● **WORK ORDER**: Return only the lines from the one containing "发表于 2023-4-15 22:43" to the end of the entries below, exactly as written, both ends included.

━━━━━━━━━━

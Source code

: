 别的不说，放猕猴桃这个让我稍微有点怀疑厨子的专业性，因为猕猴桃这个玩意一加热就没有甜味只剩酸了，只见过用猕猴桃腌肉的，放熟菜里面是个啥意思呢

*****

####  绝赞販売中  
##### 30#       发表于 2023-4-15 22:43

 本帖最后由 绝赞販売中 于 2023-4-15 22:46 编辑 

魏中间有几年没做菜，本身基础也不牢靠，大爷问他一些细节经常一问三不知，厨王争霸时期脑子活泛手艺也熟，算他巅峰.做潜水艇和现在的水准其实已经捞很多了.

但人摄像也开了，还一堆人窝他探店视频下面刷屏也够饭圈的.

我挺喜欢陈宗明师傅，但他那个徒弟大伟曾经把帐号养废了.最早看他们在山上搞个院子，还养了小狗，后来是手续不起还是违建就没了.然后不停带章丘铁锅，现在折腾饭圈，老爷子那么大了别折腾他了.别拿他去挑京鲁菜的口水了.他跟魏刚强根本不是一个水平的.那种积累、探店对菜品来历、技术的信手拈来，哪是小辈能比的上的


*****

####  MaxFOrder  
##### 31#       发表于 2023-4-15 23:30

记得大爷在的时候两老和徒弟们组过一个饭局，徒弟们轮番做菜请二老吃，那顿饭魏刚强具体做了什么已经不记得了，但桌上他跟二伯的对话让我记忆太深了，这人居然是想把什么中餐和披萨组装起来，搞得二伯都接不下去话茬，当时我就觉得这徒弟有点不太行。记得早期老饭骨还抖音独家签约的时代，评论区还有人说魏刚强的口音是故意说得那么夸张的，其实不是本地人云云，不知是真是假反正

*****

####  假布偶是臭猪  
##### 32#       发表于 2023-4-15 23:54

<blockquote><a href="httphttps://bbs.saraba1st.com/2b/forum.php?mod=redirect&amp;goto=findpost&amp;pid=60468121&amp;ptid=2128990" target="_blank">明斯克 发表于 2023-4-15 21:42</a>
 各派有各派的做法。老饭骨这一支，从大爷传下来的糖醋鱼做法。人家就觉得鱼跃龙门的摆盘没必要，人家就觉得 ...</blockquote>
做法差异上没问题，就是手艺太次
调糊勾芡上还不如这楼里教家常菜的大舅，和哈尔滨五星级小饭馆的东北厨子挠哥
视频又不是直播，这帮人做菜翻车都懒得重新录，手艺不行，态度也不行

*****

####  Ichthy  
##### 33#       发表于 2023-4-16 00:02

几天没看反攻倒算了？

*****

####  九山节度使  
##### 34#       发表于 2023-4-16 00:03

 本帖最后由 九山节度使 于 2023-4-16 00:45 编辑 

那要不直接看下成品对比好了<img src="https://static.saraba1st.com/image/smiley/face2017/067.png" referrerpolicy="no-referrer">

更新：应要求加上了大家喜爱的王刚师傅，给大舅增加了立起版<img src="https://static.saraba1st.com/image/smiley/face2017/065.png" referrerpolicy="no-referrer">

━━━━━━━━━━

● **THE COMPLETED TASK**:
##### 30#       发表于 2023-4-15 22:43

 本帖最后由 绝赞販売中 于 2023-4-15 22:46 编辑 

魏中间有几年没做菜，本身基础也不牢靠，大爷问他一些细节经常一问三不知，厨王争霸时期脑子活泛手艺也熟，算他巅峰.做潜水艇和现在的水准其实已经捞很多了.

但人摄像也开了，还一堆人窝他探店视频下面刷屏也够饭圈的.

我挺喜欢陈宗明师傅，但他那个徒弟大伟曾经把帐号养废了.最早看他们在山上搞个院子，还养了小狗，后来是手续不起还是违建就没了.然后不停带章丘铁锅，现在折腾饭圈，老爷子那么大了别折腾他了.别拿他去挑京鲁菜的口水了.他跟魏刚强根本不是一个水平的.那种积累、探店对菜品来历、技术的信手拈来，哪是小辈能比的上的


*****

####  MaxFOrder  
##### 31#       发表于 2023-4-15 23:30

记得大爷在的时候两老和徒弟们组过一个饭局，徒弟们轮番做菜请二老吃，那顿饭魏刚强具体做了什么已经不记得了，但桌上他跟二伯的对话让我记忆太深了，这人居然是想把什么中餐和披萨组装起来，搞得二伯都接不下去话茬，当时我就觉得这徒弟有点不太行。记得早期老饭骨还抖音独家签约的时代，评论区还有人说魏刚强的口音是故意说得那么夸张的，其实不是本地人云云，不知是真是假反正

*****

####  假布偶是臭猪  
##### 32#       发表于 2023-4-15 23:54

<blockquote><a href="httphttps://bbs.saraba1st.com/2b/forum.php?mod=redirect&amp;goto=findpost&amp;pid=60468121&amp;ptid=2128990" target="_blank">明斯克 发表于 2023-4-15 21:42</a>
 各派有各派的做法。老饭骨这一支，从大爷传下来的糖醋鱼做法。人家就觉得鱼跃龙门的摆盘没必要，人家就觉得 ...</blockquote>
做法差异上没问题，就是手艺太次
调糊勾芡上还不如这楼里教家常菜的大舅，和哈尔滨五星级小饭馆的东北厨子挠哥
视频又不是直播，这帮人做菜翻车都懒得重新录，手艺不行，态度也不行

*****

####  Ichthy  
##### 33#       发表于 2023-4-16 00:02

几天没看反攻倒算了？

*****

####  九山节度使  
##### 34#       发表于 2023-4-16 00:03

 本帖最后由 九山节度使 于 2023-4-16 00:45 编辑 

那要不直接看下成品对比好了<img src="https://static.saraba1st.com/image/smiley/face2017/067.png" referrerpolicy="no-referrer">

更新：应要求加上了大家喜爱的王刚师傅，给大舅增加了立起版<img src="https://static.saraba1st.com/image/smiley/face2017/065.png" referrerpolicy="no-referrer">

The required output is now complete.